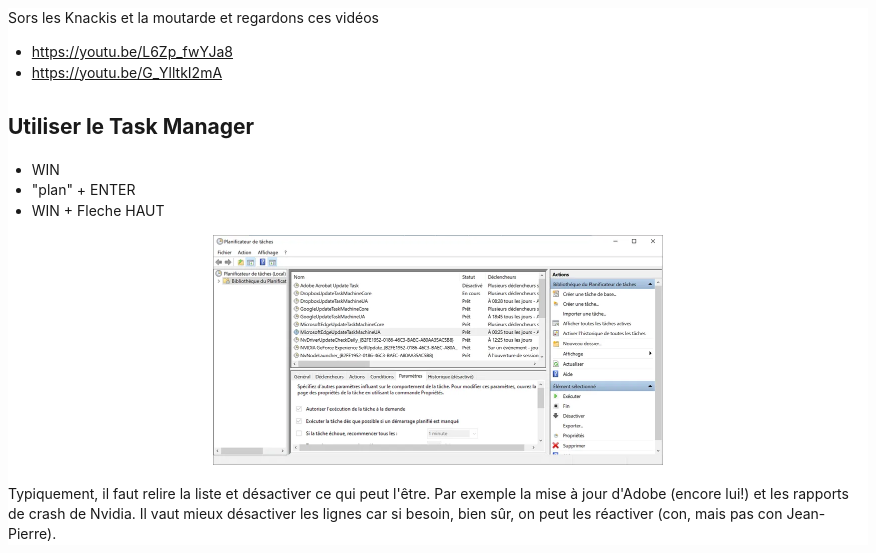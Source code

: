 Sors les Knackis et la moutarde et regardons ces vidéos

* <https://youtu.be/L6Zp_fwYJa8>
* <https://youtu.be/G_YlltkI2mA>








## Utiliser le Task Manager

* WIN
* "plan" + ENTER
* WIN + Fleche HAUT

<div align="center">
<img src="./assets/image-105.webp" alt="" width="450" loading="lazy"/>
</div>


Typiquement, il faut relire la liste et désactiver ce qui peut l'être. Par exemple la mise à jour d'Adobe (encore lui!) et les rapports de crash de Nvidia. Il vaut mieux désactiver les lignes car si besoin, bien sûr, on peut les réactiver (con, mais pas con Jean-Pierre).

<div align="center">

——

--- To do ---
Search the data for the word "youtu" and copy each line where it appears.

--- Result of this task ---
* <https://youtu.be/L6Zp_fwYJa8>
* <https://youtu.be/G_YlltkI2mA>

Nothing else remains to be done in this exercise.